**Problem description**. Only the lines from the one containing "This project is licensed" to the end of the data should be copied, exactly and without pictures.

**Stored items from a collection**.

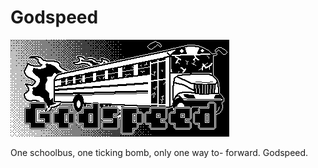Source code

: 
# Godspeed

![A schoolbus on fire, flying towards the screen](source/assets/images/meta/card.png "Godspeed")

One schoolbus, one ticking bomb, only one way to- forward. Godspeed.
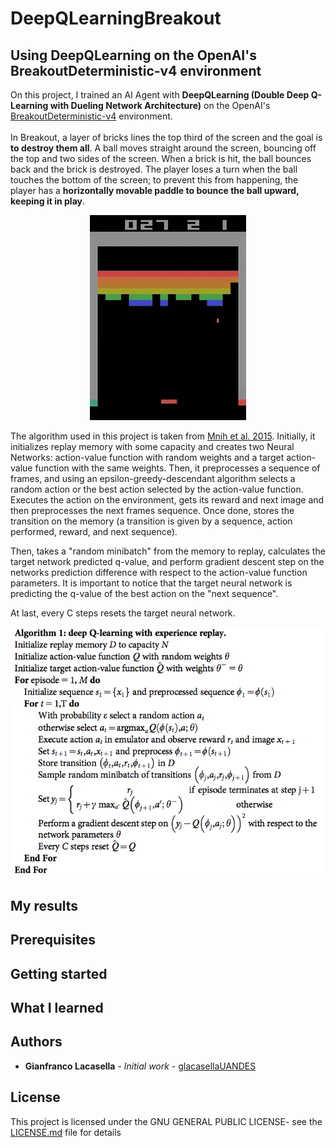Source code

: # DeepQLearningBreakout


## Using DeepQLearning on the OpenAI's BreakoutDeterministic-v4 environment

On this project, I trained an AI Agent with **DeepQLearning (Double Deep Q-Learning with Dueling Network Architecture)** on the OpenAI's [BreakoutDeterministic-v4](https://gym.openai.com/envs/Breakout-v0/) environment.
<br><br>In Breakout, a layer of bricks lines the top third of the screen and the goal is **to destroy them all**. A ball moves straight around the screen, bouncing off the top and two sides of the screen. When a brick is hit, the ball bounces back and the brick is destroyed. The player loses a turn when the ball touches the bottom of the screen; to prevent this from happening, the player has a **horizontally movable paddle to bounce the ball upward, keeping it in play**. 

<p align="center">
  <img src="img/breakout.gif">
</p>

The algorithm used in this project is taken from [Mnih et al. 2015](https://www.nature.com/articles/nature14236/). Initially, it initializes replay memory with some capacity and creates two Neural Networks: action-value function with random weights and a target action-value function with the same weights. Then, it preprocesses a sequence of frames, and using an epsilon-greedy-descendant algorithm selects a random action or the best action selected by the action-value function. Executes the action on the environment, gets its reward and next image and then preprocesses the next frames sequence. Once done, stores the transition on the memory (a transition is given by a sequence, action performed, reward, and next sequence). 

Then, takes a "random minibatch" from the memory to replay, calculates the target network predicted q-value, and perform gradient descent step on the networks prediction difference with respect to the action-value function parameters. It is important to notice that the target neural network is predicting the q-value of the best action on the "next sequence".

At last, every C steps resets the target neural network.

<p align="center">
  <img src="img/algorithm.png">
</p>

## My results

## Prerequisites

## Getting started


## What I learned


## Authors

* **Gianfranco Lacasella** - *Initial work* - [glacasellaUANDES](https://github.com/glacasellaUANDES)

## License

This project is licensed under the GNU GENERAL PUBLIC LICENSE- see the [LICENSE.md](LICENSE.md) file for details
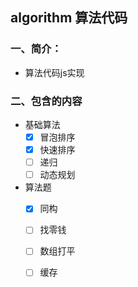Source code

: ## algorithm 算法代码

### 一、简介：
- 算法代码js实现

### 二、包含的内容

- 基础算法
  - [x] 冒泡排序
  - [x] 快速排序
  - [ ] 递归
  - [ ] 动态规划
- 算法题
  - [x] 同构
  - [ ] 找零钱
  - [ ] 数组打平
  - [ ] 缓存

**Task solution**.
This project is licensed under the GNU GENERAL PUBLIC LICENSE- see the [LICENSE.md](LICENSE.md) file for details
Source code

: ## algorithm 算法代码

### 一、简介：
- 算法代码js实现

### 二、包含的内容

- 基础算法
  - [x] 冒泡排序
  - [x] 快速排序
  - [ ] 递归
  - [ ] 动态规划
- 算法题
  - [x] 同构
  - [ ] 找零钱
  - [ ] 数组打平
  - [ ] 缓存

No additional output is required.